In den letzten Jahren hatten die beiden Brüder wenig Kontakt, doch als ihr Vater mit einem Schlaganfall ins Krankenhaus eingeliefert wird, eilen sie an sein Bett. Ihre Mutter scheint Hilfe gut gebrauchen zu können.
So viel zur Ausgangsituation. Jetzt aber geht es Schlag auf Schlag: Die Familie von Paul und Achim wird rasant dezimiert. Nur schwer kann sich Paul vorstellen, dass der freundliche Mann im Bademantel, der ihm in seinem Elternhaus die Tür öffnet, der Liebhaber seiner Mutter sein soll. Empfängt seine kühle Mama tatsächlich, während sein Vater im Krankenhaus liegt, Männerbesuch?

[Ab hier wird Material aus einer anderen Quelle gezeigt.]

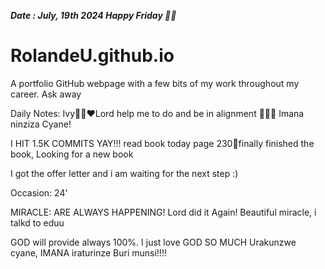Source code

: ***Date : July, 19th 2024 Happy Friday 🫶🏾***
# RolandeU.github.io
 
A portfolio GitHub webpage with a few bits of my work throughout my career. Ask away

Daily Notes:
Ivy🙌🏽❤️Lord help me to do and be in alignment  💚🙏🏾 Imana ninziza Cyane!

I HIT 1.5K COMMITS YAY!!!
read book today page 230💚finally finished the book, Looking for a new book

I got the offer letter and i am waiting for the next step :)

Occasion: 24'


MIRACLE: ARE ALWAYS HAPPENING!
Lord did it Again! Beautiful miracle, i talkd to eduu

GOD will provide always 100%. I just love GOD SO MUCH
Urakunzwe cyane, IMANA iraturinze Buri munsi!!!!






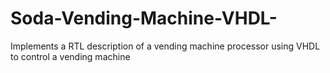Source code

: # Soda-Vending-Machine-VHDL-
Implements a RTL description of a vending machine processor using VHDL to control a vending machine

Nach dem Tod des Vaters fragt Achim schon kurze Zeit später nach seinem Erbteil. Doch die Mutter ist zu einer Auszahlung nicht bereit.

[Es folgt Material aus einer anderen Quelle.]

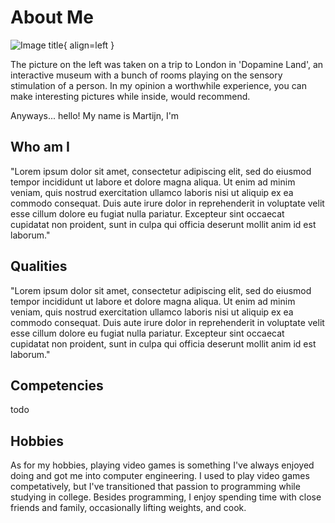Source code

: # About Me

![Image title](https://media.licdn.com/dms/image/C4E03AQGFd4QEmkphMw/profile-displayphoto-shrink_200_200/0/1659435101367?e=1718236800&v=beta&t=l8hLSLO00Em7lk3mVwBXmBg6DaswwRFOvEZ7muf7kQU){ align=left }

The picture on the left was taken on a trip to London in 'Dopamine Land', an interactive 
museum with a bunch of rooms playing on the sensory stimulation of a person. In my opinion a worthwhile experience, you can make interesting pictures while inside, would recommend.

Anyways... hello! My name is Martijn, I'm 


 
## Who am I
"Lorem ipsum dolor sit amet, consectetur adipiscing elit, sed do eiusmod tempor incididunt ut labore et dolore magna aliqua. Ut enim ad minim veniam, quis nostrud exercitation ullamco laboris nisi ut aliquip ex ea commodo consequat. Duis aute irure dolor in reprehenderit in voluptate velit esse cillum dolore eu fugiat nulla pariatur. Excepteur sint occaecat cupidatat non proident, sunt in culpa qui officia deserunt mollit anim id est laborum."
## Qualities
"Lorem ipsum dolor sit amet, consectetur adipiscing elit, sed do eiusmod tempor incididunt ut labore et dolore magna aliqua. Ut enim ad minim veniam, quis nostrud exercitation ullamco laboris nisi ut aliquip ex ea commodo consequat. Duis aute irure dolor in reprehenderit in voluptate velit esse cillum dolore eu fugiat nulla pariatur. Excepteur sint occaecat cupidatat non proident, sunt in culpa qui officia deserunt mollit anim id est laborum."

## Competencies
todo 

## Hobbies
As for my hobbies, playing video games is something I've always enjoyed doing and
got me into computer engineering. I used to play video games competatively, but I've transitioned that passion to programming while studying in college. Besides programming, I enjoy spending time with close friends and family, occasionally lifting weights, and cook.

Für sie stellt sich ihre Situation so dar: "Ich bin zwar sehr traurig, ich fühle mich auch ein wenig schuldig - aber hauptsächlich empfinde ich eine unerhörte Erleichterung. Ich bin jetzt frei und kann aufstehen oder schlafen gehen, wann ich will. Ich kann essen, wann ich Hunger habe, ich kann verreisen, wohin ich möchte. Die Fernbedienung liegt jetzt in meiner Hand."
Raffiniert lockt Ingrid Noll ihre Leser durch die schwierigen Familienverhältnisse. Sie gibt sich nicht lange mit psychologischen Deutungen ab und überlässt es ihren Lesern, die richtigen Schlüsse zu ziehen. Doch die gelegten Spuren geben natürlich jede Menge Rätsel auf: Was hat der Elektroschocker im Badezimmer verloren? Ganz zu schweigen von den verflixten Handys, die sich immer gerade dann einschalten, wenn man sie überhaupt nicht brauchen kann.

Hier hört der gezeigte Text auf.